Title: José Ortega y Gasset's "The Revolt of the Masses" and the Crisis of Liberalism
Post by: Liberté on June 05, 2011, 03:27:22 AM
The interwar period of the 20th century is possibly the most singularly important of that century with respect to its literary output. The ruinous conflict in Europe destroyed much of the educated worlds faith in the dual powers of human progress and reason, and led many intellectuals of the day to despair for the future of mankind. Those few who thought that civilization could be salvaged rejected the liberal individualism that had earlier taken root in Germany and found solace in the collectivism of both the Left and Right. And fewer of the great ponderers of the day had considered the possibility that, out of the ashes of Europe, a new order would arise: one in which the public was politicized within an increasingly narrow spectrum of thought, shirking the radicalism of earlier days in favor of a tightly-controlled, managed democratic system which called a truce between the constant conflict between 'the private' and 'the public'.

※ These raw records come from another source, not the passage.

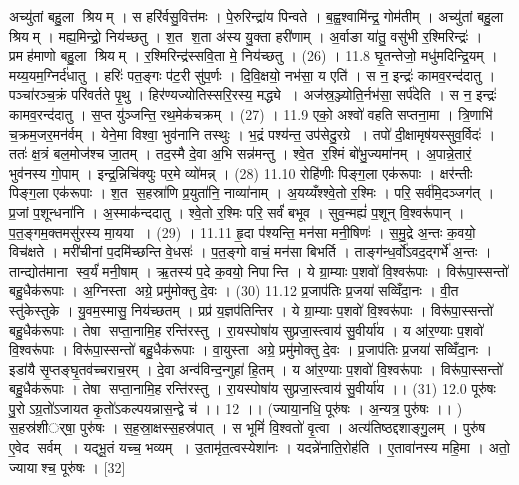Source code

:अच्यु॑तां बहु॒ला श्रियम् । स हरि॑र्वसु॒वित्त॑मः । पे॒रुरिन्द्रा॑य पिन्वते । ब॒ह्व॒श्वामि॑न्द्र॒ गोम॑तीम् । अच्यु॑तां बहु॒ला श्रियम् । मह्य॒मिन्द्रो॒ निय॑च्छतु । श॒त श॒ता अ॑स्य यु॒क्ता हरी॑णाम् । अ॒र्वाङा या॑तु॒ वसु॑भी र॒श्मिरिन्द्रः॑ । प्रमह॑माणो बहु॒ला श्रियम् । र॒श्मिरिन्द्र॑स्सवि॒ता मे॒ निय॑च्छतु । (26) ।
11.8
घृ॒तन्तेजो॒ मधु॑मदिन्द्रि॒यम् । मय्य॒यम॒ग्निर्द॑धातु । हरिः॑ पत॒ङ्गः प॑ट॒री सु॑प॒र्णः । दि॒वि॒क्षयो॒ नभ॑सा॒ य एति॑ । स न॒ इन्द्रः॑ कामव॒रन्द॑दातु । पञ्चा॑रञ्च॒क्रं परि॑वर्तते पृ॒थु । हिर॑ण्यज्योतिस्सरि॒रस्य॒ मद्ध्ये । अज॑स्र॒ञ्ज्योति॒र्नभ॑सा॒ सर्प॑देति । स न॒ इन्द्रः॑ कामव॒रन्द॑दातु । स॒प्त यु॑ञ्जन्ति॒ रथ॒मेक॑चक्रम् । (27) ।
11.9
एको॒ अश्वो॑ वहति सप्तना॒मा । त्रि॒णाभि॑ च॒क्रम॒जर॒मन॑र्वम् । येने॒मा विश्वा॒ भुव॑नानि तस्थुः । भ॒द्रं पश्य॑न्त॒ उप॑सेदु॒रग्रे । तपो॑ दी॒क्षामृष॑यस्सुव॒र्विदः॑ । ततः॑ क्ष॒त्रं बल॒मोज॑श्च जा॒तम् । तद॒स्मै दे॒वा अ॒भि सन्न॑मन्तु । श्वे॒त र॒श्मिं बो॑भु॒ज्यमा॑नम् । अ॒पान्ने॒तारं॒ भुव॑नस्य गो॒पाम् । इन्द्र॒न्निचि॑क्युः पर॒मे व्यो॑मन्न् । (28)
11.10
रोहि॑णीः पिङ्ग॒ला एक॑रूपाः । क्षर॑न्तीः पिङ्ग॒ला एक॑रूपाः । श॒त स॒हस्रा॑णि प्र॒युता॑नि॒ नाव्या॑नाम् । अ॒यय्यँश्श्वे॒तो र॒श्मिः । परि॒ सर्व॑मि॒दञ्जग॑त् । प्र॒जां प॒शून्धना॑नि । अ॒स्माक॑न्ददातु । श्वे॒तो र॒श्मिः परि॒ सर्वं॑ बभूव । सुव॒न्मह्यं॑ प॒शून् वि॒श्वरू॑पान् । प॒त॒ङ्गम॒क्तमसु॑रस्य मा॒यया । (29) ।
11.11
हृ॒दा प॑श्यन्ति॒ मन॑सा मनी॒षिणः॑ । स॒मु॒द्रे अ॒न्तः क॒वयो॒ विच॑क्षते । मरी॑चीनां प॒दमि॑च्छन्ति वे॒धसः॑ । प॒त॒ङ्गो वाचं॒ मन॑सा बिभर्ति । ताङ्ग॑न्ध॒र्वो॑ऽवद॒द्गर्भे॑ अ॒न्तः । तान्द्योत॑माना स्व॒र्यं॑ मनी॒षाम् । ऋ॒तस्य॑ प॒दे क॒वयो॒ निपान्ति । ये ग्रा॒म्याः प॒शवो॑ वि॒श्वरू॑पाः । विरू॑पा॒स्सन्तो॑ बहु॒धैक॑रूपाः । अ॒ग्निस्ता अग्रे॒ प्रमु॑मोक्तु दे॒वः । (30)
11.12
प्र॒जाप॑तिः प्र॒जया॑ सव्विँदा॒नः । वी॒त स्तु॑केस्तुके । यु॒वम॒स्मासु॒ निय॑च्छतम् । प्रप्र॑ य॒ज्ञप॑तिन्तिर । ये ग्रा॒म्याः प॒शवो॑ वि॒श्वरू॑पाः । विरू॑पा॒स्सन्तो॑ बहु॒धैक॑रूपाः । तेषा सप्ता॒नामि॒ह रन्ति॑रस्तु । रा॒यस्पोषा॑य सुप्रजा॒स्त्वाय॑ सु॒वीर्या॑य । य आ॑र॒ण्याः प॒शवो॑ वि॒श्वरू॑पाः । विरू॑पा॒स्सन्तो॑ बहु॒धैक॑रूपाः । वा॒युस्ता अग्रे॒ प्रमु॑मोक्तु दे॒वः । प्र॒जाप॑तिः प्र॒जया॑ सव्विँदा॒नः । इडा॑यै सृ॒प्तङ्घृ॒तव॑च्चराच॒रम् । दे॒वा अन्व॑विन्द॒न्गुहा॑ हि॒तम् । य आ॑र॒ण्याः प॒शवो॑ वि॒श्वरू॑पाः । विरू॑पा॒स्सन्तो॑ बहु॒धैक॑रूपाः । तेषा सप्ता॒नामि॒ह रन्ति॑रस्तु । रा॒यस्पोषा॑य सुप्रजा॒स्त्वाय॑ सु॒वीर्या॑य ।। (31)
12.0
पूरु॑षः पु॒रोऽग्र॒तो॑ऽजायत कृ॒तो॑ऽकल्पयन्नास॒न्द्वे च॑ ।। 12 ।। (ज्याया॒नधि॒ पूरु॑षः । अ॒न्यत्र॒ पुरु॑षः ।। )
स॒हस्र॑शीर््षा॒ पुरु॑षः । स॒ह॒स्रा॒क्षस्स॒हस्र॑पात् । स भूमिं॑ वि॒श्वतो॑ वृ॒त्वा । अत्य॑तिष्ठद्दशाङ्गु॒लम् । पुरु॑ष ए॒वेद सर्वम् । यद्भू॒तं यच्च॒ भव्यम् । उ॒तामृ॑त॒त्वस्येशा॑नः । यदन्ने॑नाति॒रोह॑ति । ए॒तावा॑नस्य महि॒मा । अतो॒ ज्यायाश्च॒ पूरु॑षः । [32]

One of those few who foresaw this shift in the political situation was a Spaniard, the object of our consideration. Born into a middle-class liberal family in Madrid in 1883, José Ortega y Gasset (http://www.kirjasto.sci.fi/grasset.htm)'s life was similar to those of other existentialist authors of the 20th century: despite his education in a religious institution (in his case a Jesuitical school), y Gasset came to increasingly resent the Spanish monarchy, considering its support for the falangist dictatorship of Jose Primo de Rivera at loggerheads with his own personal individualism. He thus chose to abdicate his tenure as professor at the Royal Spanish Academy over continued allegiance to a government he did not support. It was in the period immediately following his retirement from teaching, and largely in reaction to the political circumstances surrounding its becoming necessary, that he wrote the book for which he is most well-known: La rebelión de las masas (http://www.opendb.net/ebook/revolt-of-the-masses/1419/read) (The Revolt of the Masses).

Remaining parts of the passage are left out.